Data extracted from a collection

+ + +

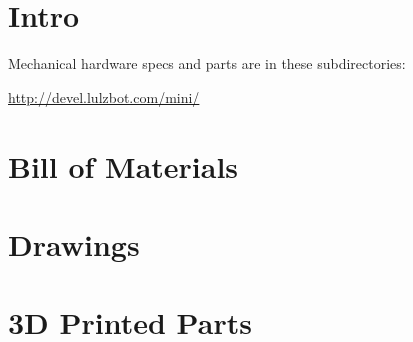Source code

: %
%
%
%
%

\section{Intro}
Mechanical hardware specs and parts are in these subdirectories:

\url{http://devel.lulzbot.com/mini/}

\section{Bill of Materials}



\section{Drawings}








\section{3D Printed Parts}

+ + +

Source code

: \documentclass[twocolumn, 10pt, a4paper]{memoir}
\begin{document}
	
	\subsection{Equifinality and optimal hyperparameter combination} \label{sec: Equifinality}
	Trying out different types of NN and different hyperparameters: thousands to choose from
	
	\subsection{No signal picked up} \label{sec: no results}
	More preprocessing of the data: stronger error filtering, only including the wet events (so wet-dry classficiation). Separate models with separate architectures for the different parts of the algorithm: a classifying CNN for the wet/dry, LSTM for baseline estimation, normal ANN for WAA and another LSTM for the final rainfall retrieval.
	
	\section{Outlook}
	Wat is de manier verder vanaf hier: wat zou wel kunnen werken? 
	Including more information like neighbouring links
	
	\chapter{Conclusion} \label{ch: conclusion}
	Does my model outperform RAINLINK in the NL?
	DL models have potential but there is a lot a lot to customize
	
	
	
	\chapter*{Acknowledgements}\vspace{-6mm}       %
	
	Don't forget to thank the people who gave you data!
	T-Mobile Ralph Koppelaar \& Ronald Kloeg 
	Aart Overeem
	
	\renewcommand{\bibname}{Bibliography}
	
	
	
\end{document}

+ + +

Which lines above carry the string "subsection"? Copy those lines.

_SOLUTION_
	\subsection{Equifinality and optimal hyperparameter combination} \label{sec: Equifinality}
	\subsection{No signal picked up} \label{sec: no results}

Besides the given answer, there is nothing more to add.